La sortie du film The Interview aux États-Unis et au Canada, prévue le jour de Noël, a été reportée en raison des menaces de représailles qui pèsent contre les cinémas qui présenteront l'oeuvre distribuée par Sony Pictures.

The Interview est une comédie dans laquelle Seth Rogen et James Franco interprètent des journalistes de la télévision embauchés par les services secrets américains (CIA) pour assassiner le leader de Corée du Nord, Kim Jong-un. La première mondiale du film a eu lieu la semaine dernière à Los Angeles.

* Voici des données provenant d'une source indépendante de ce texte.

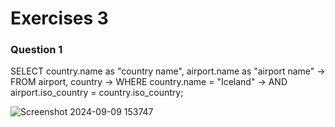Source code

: # Exercises 3
### Question 1
SELECT country.name as "country name", airport.name as "airport name"
    -> FROM airport, country
    -> WHERE country.name = "Iceland"
    -> AND airport.iso_country = country.iso_country;

![Screenshot 2024-09-09 153747](https://github.com/user-attachments/assets/a9f4adc4-d34f-41ac-8f71-4ba37340e1ad)
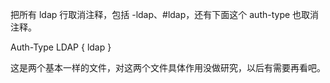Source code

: 把所有 ldap 行取消注释，包括 -ldap、#ldap，还有下面这个 auth-type 也取消注释。

Auth-Type LDAP {
        ldap
}

这是两个基本一样的文件，对这两个文件具体作用没做研究，以后有需要再看吧。
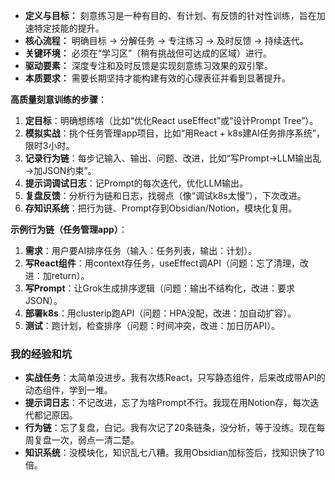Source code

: 
*   **定义与目标：** 刻意练习是一种有目的、有计划、有反馈的针对性训练，旨在加速特定技能的提升。
*   **核心流程：** 明确目标 -> 分解任务 -> 专注练习 -> 及时反馈 -> 持续迭代。
*   **关键环境：** 必须在“学习区”（稍有挑战但可达成的区域）进行。
*   **驱动要素：** 深度专注和及时反馈是实现刻意练习效果的双引擎。
*   **本质要求：** 需要长期坚持才能构建有效的心理表征并看到显著提升。


**高质量刻意训练的步骤**：

1. **定目标**：明确想练啥（比如“优化React useEffect”或“设计Prompt Tree”）。
2. **模拟实战**：挑个任务管理app项目，比如“用React + k8s建AI任务排序系统”，限时3小时。
3. **记录行为链**：每步记输入、输出、问题、改进，比如“写Prompt→LLM输出乱→加JSON约束”。
4. **提示词调试日志**：记Prompt的每次迭代，优化LLM输出。
5. **复盘反馈**：分析行为链和日志，找弱点（像“调试k8s太慢”），下次改进。
6. **存知识系统**：把行为链、Prompt存到Obsidian/Notion，模块化复用。

**示例行为链（任务管理app）**：

1. **需求**：用户要AI排序任务（输入：任务列表，输出：计划）。
2. **写React组件**：用context存任务，useEffect调API（问题：忘了清理，改进：加return）。
3. **写Prompt**：让Grok生成排序逻辑（问题：输出不结构化，改进：要求JSON）。
4. **部署k8s**：用clusterip跑API（问题：HPA没配，改进：加自动扩容）。
5. **测试**：跑计划，检查排序（问题：时间冲突，改进：加日历API）。

### 我的经验和坑

- **实战任务**：太简单没进步。我有次练React，只写静态组件，后来改成带API的动态组件，学到一堆。
- **提示词日志**：不记改进，忘了为啥Prompt不行。我现在用Notion存，每次迭代都记原因。
- **行为链**：忘了复盘，白记。我有次记了20条链条，没分析，等于没练。现在每周复盘一次，弱点一清二楚。
- **知识系统**：没模块化，知识乱七八糟。我用Obsidian加标签后，找知识快了10倍。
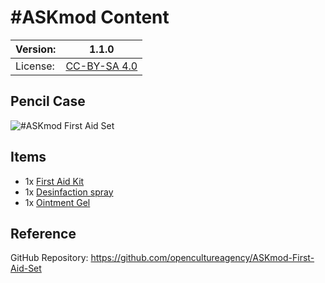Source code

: # #ASKmod Content

| Version: | 1.1.0        |
| -------- | ------------ |
| License: | [CC-BY-SA 4.0](LICENSE.md) |

## Pencil Case

![#ASKmod First Aid Set](https://raw.githubusercontent.com/opencultureagency/ASKmod-First-Aid-Set/3ac34110078f505573727392bb825c3078fe17ea/images/askmod-first-aid-set.JPG)

## Items

- 1x [First Aid Kit](https://askotec.openculture.agency/product/first-aid-kit/)
- 1x [Desinfaction spray](https://askotec.openculture.agency/product/desinfaction-spray/)
- 1x [Ointment Gel](https://askotec.openculture.agency/product/ointment-gel/)

## Reference

GitHub Repository: https://github.com/opencultureagency/ASKmod-First-Aid-Set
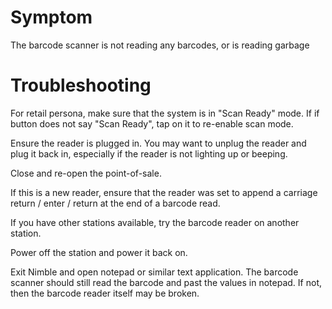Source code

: # Symptom
The barcode scanner is not reading any barcodes, or is reading garbage

# Troubleshooting
For retail persona, make sure that the system is in "Scan Ready" mode. If if button does not say "Scan Ready", tap on it to re-enable scan mode. 

Ensure the reader is plugged in. You may want to unplug the reader and plug it back in, especially if the reader is not lighting up or beeping.

Close and re-open the point-of-sale.

If this is a new reader, ensure that the reader was set to append a carriage return / enter / return at the end of a barcode read.

If you have other stations available, try the barcode reader on another station.

Power off the station and power it back on.

Exit Nimble and open notepad or similar text application. The barcode scanner should still read the barcode and past the values in notepad. If not, then the barcode reader itself may be broken.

L'été dernier, la Corée du Nord avait déclaré que la diffusion du film représenterait «un acte belliqueux qui ne serait jamais toléré», et que les États-Unis feraient face à des représailles «sans merci».

Mardi, un groupe obscur, les «Gardiens de la paix», a menacé directement les cinéphiles désirant aller voir le film. Faisant référence aux attentats du 11 septembre, le message suggérait aussi aux citoyens habitant près des cinémas où seront présentés le film de quitter leur domicile.

Le département américain de la Sécurité intérieure a indiqué qu'il n'y avait «aucun renseignement crédible permettant de croire qu'il y aurait un complot ourdi contre les salles de cinéma», mais il a ajouté qu'il analysait toujours les messages du groupe. Les menaces ont tout de même poussé les autorités de New York et de Los Angeles à accroître les mesures de sécurité. Ces craintes ont même mené le distributeur Sony à permettre aux chaînes de cinéma d'annuler les représentations de la comédie.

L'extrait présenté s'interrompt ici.